I'm originally from SC, born and raised in the Charleston area.


----------



## A3M0N (Mar 17, 2021)

I'm pretty sure I've got y'all caught up on fertilizer and herbicide apps so far. I was thinking of buying a bottle of Certainty and just nuking everything that isn't Bermuda, but I talked with my wife and we're just going to use up the 3-way I already have (Triad Select) and roll with that the rest of this year. I'll do my Prodiamine in the fall and spring, then next year see how the annual bluegrass looks and see if we need the Certainty to kill it and the other grassy stuff off.

I just got a bottle of Bifen IT (bifenthrin), and Dominion 2L (imidacloprid) that I plan to apply every three months. I'm also going to mix some Sevin in there to knock out the ants I already have in the lawn. I'll also do a house perimeter of Bifen IT and Sevin every three months.

I was able to get the front areas mowed before the rain started last night, but I didn't get the edging done. Here are a couple of photos from this morning.

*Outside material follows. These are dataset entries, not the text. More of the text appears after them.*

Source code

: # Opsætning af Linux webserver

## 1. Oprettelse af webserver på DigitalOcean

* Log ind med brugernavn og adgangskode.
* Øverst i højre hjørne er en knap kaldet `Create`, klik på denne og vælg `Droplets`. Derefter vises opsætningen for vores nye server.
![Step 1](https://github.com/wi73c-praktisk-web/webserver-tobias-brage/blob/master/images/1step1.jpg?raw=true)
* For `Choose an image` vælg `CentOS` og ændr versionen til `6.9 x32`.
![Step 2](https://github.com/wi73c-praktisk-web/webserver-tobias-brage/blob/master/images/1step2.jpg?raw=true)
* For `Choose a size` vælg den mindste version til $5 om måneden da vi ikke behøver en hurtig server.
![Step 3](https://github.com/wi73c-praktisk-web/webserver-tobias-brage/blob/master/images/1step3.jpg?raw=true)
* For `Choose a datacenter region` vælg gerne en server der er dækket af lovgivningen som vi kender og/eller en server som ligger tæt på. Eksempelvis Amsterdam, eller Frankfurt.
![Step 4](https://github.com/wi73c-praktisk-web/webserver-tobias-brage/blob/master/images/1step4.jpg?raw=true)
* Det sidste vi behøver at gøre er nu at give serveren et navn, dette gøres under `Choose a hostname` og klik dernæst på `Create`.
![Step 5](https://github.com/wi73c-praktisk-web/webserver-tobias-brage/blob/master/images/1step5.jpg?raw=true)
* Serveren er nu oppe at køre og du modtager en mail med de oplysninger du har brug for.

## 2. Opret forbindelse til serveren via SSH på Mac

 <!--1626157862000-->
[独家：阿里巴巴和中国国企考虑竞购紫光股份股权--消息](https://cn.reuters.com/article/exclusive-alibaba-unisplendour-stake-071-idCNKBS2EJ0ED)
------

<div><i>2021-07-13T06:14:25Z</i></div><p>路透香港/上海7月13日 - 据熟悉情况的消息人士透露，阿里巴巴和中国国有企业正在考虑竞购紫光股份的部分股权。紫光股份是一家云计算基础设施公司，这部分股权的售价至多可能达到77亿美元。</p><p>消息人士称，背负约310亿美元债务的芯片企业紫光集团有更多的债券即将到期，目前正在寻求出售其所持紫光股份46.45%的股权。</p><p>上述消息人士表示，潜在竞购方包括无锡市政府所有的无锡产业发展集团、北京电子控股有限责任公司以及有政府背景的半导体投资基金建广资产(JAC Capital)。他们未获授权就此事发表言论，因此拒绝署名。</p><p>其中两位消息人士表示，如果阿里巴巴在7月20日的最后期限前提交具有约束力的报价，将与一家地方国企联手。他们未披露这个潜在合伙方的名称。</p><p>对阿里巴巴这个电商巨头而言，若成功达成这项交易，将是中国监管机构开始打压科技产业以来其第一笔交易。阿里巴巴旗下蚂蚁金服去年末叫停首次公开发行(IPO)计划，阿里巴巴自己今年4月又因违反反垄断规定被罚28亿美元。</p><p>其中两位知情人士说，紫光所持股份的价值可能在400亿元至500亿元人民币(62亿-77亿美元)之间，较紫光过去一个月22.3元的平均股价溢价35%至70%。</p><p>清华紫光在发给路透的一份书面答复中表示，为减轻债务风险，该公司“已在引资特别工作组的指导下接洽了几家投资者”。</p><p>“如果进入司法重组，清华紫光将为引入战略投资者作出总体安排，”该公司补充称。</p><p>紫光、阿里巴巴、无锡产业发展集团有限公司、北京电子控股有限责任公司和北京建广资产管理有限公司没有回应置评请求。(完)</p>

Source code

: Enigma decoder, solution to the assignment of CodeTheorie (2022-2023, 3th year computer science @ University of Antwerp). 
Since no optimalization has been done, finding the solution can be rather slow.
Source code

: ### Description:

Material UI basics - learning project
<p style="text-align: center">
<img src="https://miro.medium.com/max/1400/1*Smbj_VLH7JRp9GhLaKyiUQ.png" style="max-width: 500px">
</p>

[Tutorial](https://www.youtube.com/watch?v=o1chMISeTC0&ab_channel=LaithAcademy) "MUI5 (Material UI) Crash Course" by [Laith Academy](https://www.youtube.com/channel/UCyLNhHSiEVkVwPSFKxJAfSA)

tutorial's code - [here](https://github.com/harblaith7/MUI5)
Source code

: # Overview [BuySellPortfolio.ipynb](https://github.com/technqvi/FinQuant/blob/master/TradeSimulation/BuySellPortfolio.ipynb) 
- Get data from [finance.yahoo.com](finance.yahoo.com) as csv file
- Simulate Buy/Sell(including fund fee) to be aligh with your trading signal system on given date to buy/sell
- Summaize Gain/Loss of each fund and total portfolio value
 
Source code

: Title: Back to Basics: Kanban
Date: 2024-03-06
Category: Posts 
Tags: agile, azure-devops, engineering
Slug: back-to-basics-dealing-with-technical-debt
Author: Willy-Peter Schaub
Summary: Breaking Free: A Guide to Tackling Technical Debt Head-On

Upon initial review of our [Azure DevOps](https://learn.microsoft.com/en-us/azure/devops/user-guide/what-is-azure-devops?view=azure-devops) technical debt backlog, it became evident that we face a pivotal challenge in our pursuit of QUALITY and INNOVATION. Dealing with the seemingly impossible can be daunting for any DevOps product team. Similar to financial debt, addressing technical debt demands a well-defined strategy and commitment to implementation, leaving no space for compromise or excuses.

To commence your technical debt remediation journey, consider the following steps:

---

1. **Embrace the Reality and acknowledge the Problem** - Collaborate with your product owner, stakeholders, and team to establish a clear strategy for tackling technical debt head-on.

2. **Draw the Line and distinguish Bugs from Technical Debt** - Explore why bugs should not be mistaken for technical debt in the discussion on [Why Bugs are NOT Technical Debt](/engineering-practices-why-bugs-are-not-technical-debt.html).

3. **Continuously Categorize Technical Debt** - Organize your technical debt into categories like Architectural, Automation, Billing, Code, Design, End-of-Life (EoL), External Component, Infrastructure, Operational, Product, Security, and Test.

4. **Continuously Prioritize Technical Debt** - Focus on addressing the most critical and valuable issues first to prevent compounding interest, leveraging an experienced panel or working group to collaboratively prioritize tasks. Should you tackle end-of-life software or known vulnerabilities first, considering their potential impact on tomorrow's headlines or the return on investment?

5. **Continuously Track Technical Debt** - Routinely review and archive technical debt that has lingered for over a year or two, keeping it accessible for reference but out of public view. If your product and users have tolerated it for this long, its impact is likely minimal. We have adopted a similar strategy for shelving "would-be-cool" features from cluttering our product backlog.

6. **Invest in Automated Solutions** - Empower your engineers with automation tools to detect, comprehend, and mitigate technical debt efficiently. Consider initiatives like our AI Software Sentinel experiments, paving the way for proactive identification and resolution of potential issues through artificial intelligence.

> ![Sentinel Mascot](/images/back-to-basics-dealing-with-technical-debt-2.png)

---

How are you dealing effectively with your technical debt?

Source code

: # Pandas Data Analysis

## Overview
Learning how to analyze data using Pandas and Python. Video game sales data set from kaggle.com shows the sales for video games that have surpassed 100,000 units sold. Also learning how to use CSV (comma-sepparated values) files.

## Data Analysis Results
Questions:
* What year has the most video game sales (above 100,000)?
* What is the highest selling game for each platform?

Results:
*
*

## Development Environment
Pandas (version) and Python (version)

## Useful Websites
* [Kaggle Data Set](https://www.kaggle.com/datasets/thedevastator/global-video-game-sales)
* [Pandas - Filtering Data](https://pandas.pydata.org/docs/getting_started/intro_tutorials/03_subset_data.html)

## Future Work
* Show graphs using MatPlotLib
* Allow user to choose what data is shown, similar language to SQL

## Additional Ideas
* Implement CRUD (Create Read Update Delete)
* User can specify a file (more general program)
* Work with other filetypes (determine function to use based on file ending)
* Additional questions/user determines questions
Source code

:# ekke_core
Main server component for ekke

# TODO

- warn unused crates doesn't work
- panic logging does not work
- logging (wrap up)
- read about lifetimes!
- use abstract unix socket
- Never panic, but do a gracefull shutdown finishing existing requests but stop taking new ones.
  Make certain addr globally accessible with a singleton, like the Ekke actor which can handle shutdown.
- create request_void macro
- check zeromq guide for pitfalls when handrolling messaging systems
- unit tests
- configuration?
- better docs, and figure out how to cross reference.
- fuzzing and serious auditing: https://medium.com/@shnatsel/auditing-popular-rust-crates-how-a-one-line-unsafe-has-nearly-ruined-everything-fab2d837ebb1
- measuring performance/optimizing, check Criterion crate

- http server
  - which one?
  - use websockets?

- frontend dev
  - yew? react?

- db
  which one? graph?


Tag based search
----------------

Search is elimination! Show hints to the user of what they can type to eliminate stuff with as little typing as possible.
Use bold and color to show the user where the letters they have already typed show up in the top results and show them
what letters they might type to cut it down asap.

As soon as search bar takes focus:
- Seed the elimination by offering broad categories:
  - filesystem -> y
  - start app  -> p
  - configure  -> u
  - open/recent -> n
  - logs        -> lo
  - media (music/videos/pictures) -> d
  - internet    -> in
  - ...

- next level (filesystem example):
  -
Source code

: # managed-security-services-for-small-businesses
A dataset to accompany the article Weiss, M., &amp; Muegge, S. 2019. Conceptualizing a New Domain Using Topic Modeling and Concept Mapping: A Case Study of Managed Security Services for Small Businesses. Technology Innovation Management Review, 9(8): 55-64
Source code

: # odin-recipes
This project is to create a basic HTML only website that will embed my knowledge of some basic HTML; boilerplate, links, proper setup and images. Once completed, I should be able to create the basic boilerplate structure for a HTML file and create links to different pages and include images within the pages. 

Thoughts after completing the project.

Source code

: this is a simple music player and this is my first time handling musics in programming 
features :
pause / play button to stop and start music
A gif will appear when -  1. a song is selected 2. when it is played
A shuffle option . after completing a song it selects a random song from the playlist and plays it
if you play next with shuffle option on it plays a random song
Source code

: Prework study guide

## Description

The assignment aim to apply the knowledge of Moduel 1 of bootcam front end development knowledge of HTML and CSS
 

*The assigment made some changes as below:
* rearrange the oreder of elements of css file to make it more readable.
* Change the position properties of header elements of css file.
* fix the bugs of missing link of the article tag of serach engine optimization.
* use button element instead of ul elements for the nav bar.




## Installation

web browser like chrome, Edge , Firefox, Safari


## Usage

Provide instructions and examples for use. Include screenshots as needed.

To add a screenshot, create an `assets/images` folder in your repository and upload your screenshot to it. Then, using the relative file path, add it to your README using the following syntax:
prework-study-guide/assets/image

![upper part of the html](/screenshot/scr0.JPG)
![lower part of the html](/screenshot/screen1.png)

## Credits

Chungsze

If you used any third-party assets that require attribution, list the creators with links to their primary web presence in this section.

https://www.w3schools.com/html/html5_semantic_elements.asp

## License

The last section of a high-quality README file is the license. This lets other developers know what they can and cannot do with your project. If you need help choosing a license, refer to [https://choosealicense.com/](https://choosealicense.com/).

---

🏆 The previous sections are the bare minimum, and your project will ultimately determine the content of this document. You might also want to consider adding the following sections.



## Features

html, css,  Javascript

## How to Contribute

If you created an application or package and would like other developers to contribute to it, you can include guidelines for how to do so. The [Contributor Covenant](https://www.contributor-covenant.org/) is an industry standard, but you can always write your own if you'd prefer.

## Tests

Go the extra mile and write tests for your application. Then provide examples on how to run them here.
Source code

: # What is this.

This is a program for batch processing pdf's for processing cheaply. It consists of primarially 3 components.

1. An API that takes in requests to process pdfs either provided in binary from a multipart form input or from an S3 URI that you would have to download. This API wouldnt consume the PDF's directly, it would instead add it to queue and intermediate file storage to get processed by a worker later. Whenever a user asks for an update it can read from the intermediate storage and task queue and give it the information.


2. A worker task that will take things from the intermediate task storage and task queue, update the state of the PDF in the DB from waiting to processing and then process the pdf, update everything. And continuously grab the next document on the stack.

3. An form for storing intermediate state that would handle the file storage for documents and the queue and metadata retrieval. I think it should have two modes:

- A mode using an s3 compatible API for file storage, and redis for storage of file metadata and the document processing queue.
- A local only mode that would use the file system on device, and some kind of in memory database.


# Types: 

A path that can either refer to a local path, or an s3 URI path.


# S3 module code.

This looking across the front of section 5, 4, and 2. You can see some weeds right there in the front. I think its quackgrass, it'll need some kind of herbicide next year I'm thinking.










This is section 5, my 10,000 sqft side yard. It already looks a ton better than when we moved in, but still weedy. There was a lot of wild onion, that really stung my nose when I was mowing, but it seems like the Triad blanket and a spot retreat has really knocked it down.


----------



## A3M0N (Mar 17, 2021)

This one is kinda, totally, off topic. But, this was my St Augustine back in Texas. This short mowing thing is new to me!


----------



## Buffalolawny (Nov 24, 2018)

aaahhhhh WHAT

I think you should bring St Augustine back from Texas


----------



## A3M0N (Mar 17, 2021)

Buffalolawny said:


> aaahhhhh WHAT
> 
> I think you should bring St Augustine back from Texas


Haha, I do miss my St Aug but I don't think it would survive in Tennessee.


----------



## Ben S (Oct 6, 2018)

Bermuda_Rooster said:


> It's the crotch angles that cause the problem, from what I understand. Every joint where a limb comes off the main trunk is weaker in a Bradford than in most trees, so when the canopy gets full enough a strong wind can literally tear them apart. After any storm of consequence you'll see Bradfords split in half if you drive around. On top of that, their pollen stinks and causes all kinds of allergy problems, so I consider them a nuisance.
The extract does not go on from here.